• **TO DO**
All records below are to be repeated exactly, with the pictures left out.

#### PROVIDED INFORMATION

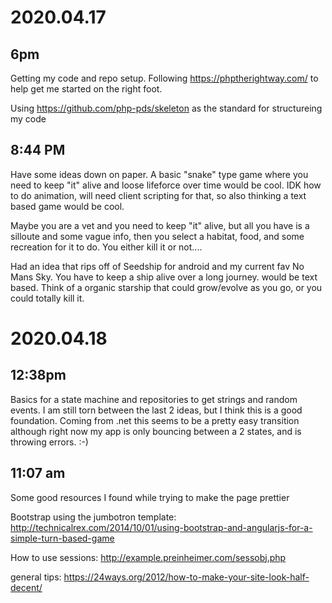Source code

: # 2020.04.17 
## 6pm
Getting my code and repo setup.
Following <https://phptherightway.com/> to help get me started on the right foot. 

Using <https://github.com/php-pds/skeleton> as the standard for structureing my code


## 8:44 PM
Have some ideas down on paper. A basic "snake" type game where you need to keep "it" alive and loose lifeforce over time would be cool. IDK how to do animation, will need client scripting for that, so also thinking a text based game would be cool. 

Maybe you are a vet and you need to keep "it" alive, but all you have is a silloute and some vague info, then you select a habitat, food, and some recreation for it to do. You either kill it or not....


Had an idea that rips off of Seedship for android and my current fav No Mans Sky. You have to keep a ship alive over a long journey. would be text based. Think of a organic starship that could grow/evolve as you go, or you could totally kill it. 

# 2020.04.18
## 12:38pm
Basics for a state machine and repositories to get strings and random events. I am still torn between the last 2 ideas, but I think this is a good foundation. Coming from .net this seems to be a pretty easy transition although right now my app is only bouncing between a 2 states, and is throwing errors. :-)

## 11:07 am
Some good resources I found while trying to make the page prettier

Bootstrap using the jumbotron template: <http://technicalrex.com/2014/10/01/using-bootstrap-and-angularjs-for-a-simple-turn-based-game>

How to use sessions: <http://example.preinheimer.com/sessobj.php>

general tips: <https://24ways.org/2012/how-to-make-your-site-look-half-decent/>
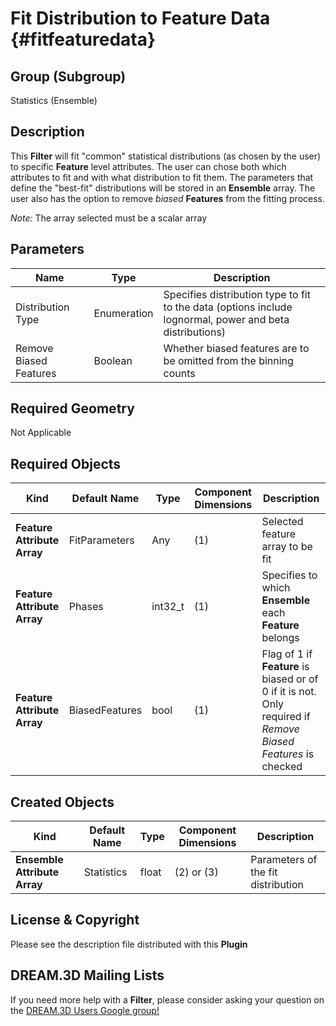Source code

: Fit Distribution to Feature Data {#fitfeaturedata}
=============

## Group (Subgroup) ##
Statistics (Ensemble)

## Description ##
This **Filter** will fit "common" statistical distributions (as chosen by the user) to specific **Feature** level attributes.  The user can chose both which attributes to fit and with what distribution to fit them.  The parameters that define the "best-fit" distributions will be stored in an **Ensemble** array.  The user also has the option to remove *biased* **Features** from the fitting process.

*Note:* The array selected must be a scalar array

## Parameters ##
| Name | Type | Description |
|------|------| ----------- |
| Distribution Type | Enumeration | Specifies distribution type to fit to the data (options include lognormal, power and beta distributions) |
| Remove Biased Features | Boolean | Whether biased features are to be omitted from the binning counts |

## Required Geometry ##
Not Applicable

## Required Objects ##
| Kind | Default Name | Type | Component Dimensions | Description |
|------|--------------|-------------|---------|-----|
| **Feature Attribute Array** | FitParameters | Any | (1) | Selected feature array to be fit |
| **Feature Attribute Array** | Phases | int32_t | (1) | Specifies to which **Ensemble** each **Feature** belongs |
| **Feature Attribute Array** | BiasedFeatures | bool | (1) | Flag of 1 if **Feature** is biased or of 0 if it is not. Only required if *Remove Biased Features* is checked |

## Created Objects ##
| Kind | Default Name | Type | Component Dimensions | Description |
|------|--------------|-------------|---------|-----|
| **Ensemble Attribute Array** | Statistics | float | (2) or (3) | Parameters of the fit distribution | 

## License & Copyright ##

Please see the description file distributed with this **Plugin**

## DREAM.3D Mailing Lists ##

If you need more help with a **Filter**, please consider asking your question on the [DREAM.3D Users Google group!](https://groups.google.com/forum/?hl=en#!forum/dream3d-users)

########

• **ANSWER SPACE**
Source code

: # 2020.04.17 
## 6pm
Getting my code and repo setup.
Following <https://phptherightway.com/> to help get me started on the right foot. 

Using <https://github.com/php-pds/skeleton> as the standard for structureing my code


## 8:44 PM
Have some ideas down on paper. A basic "snake" type game where you need to keep "it" alive and loose lifeforce over time would be cool. IDK how to do animation, will need client scripting for that, so also thinking a text based game would be cool. 

Maybe you are a vet and you need to keep "it" alive, but all you have is a silloute and some vague info, then you select a habitat, food, and some recreation for it to do. You either kill it or not....


Had an idea that rips off of Seedship for android and my current fav No Mans Sky. You have to keep a ship alive over a long journey. would be text based. Think of a organic starship that could grow/evolve as you go, or you could totally kill it. 

# 2020.04.18
## 12:38pm
Basics for a state machine and repositories to get strings and random events. I am still torn between the last 2 ideas, but I think this is a good foundation. Coming from .net this seems to be a pretty easy transition although right now my app is only bouncing between a 2 states, and is throwing errors. :-)

## 11:07 am
Some good resources I found while trying to make the page prettier

Bootstrap using the jumbotron template: <http://technicalrex.com/2014/10/01/using-bootstrap-and-angularjs-for-a-simple-turn-based-game>

How to use sessions: <http://example.preinheimer.com/sessobj.php>

general tips: <https://24ways.org/2012/how-to-make-your-site-look-half-decent/>
Source code

: Fit Distribution to Feature Data {#fitfeaturedata}
=============

## Group (Subgroup) ##
Statistics (Ensemble)

## Description ##
This **Filter** will fit "common" statistical distributions (as chosen by the user) to specific **Feature** level attributes.  The user can chose both which attributes to fit and with what distribution to fit them.  The parameters that define the "best-fit" distributions will be stored in an **Ensemble** array.  The user also has the option to remove *biased* **Features** from the fitting process.

*Note:* The array selected must be a scalar array

## Parameters ##
| Name | Type | Description |
|------|------| ----------- |
| Distribution Type | Enumeration | Specifies distribution type to fit to the data (options include lognormal, power and beta distributions) |
| Remove Biased Features | Boolean | Whether biased features are to be omitted from the binning counts |

## Required Geometry ##
Not Applicable

## Required Objects ##
| Kind | Default Name | Type | Component Dimensions | Description |
|------|--------------|-------------|---------|-----|
| **Feature Attribute Array** | FitParameters | Any | (1) | Selected feature array to be fit |
| **Feature Attribute Array** | Phases | int32_t | (1) | Specifies to which **Ensemble** each **Feature** belongs |
| **Feature Attribute Array** | BiasedFeatures | bool | (1) | Flag of 1 if **Feature** is biased or of 0 if it is not. Only required if *Remove Biased Features* is checked |

## Created Objects ##
| Kind | Default Name | Type | Component Dimensions | Description |
|------|--------------|-------------|---------|-----|
| **Ensemble Attribute Array** | Statistics | float | (2) or (3) | Parameters of the fit distribution | 

## License & Copyright ##

Please see the description file distributed with this **Plugin**

## DREAM.3D Mailing Lists ##

If you need more help with a **Filter**, please consider asking your question on the [DREAM.3D Users Google group!](https://groups.google.com/forum/?hl=en#!forum/dream3d-users)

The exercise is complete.